Using the records below, repeat exactly the lines from the one holding "with Natural Language Processing" through the one holding "- In the browser", both ends included, and no others.
-------- Supplied material --------
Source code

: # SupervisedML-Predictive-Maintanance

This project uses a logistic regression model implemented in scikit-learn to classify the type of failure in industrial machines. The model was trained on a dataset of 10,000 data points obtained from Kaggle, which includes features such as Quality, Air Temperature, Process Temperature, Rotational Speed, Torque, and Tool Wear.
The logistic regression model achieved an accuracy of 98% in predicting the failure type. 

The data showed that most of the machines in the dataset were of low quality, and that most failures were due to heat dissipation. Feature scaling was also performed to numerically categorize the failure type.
--------
-------- Supplied material --------
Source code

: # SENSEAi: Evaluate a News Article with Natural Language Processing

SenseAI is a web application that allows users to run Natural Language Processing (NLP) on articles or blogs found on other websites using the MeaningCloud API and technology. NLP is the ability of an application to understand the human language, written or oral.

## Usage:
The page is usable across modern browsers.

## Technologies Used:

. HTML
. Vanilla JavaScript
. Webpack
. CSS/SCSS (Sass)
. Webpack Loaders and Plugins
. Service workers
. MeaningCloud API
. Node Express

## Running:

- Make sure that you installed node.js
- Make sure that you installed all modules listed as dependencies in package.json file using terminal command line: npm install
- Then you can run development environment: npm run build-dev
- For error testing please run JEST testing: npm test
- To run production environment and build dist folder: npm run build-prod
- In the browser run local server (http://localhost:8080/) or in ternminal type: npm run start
--------
--- Your solution ---
: # SENSEAi: Evaluate a News Article with Natural Language Processing

SenseAI is a web application that allows users to run Natural Language Processing (NLP) on articles or blogs found on other websites using the MeaningCloud API and technology. NLP is the ability of an application to understand the human language, written or oral.

## Usage:
The page is usable across modern browsers.

## Technologies Used:

. HTML
. Vanilla JavaScript
. Webpack
. CSS/SCSS (Sass)
. Webpack Loaders and Plugins
. Service workers
. MeaningCloud API
. Node Express

## Running:

- Make sure that you installed node.js
- Make sure that you installed all modules listed as dependencies in package.json file using terminal command line: npm install
- Then you can run development environment: npm run build-dev
- For error testing please run JEST testing: npm test
- To run production environment and build dist folder: npm run build-prod
- In the browser run local server (http://localhost:8080/) or in ternminal type: npm run start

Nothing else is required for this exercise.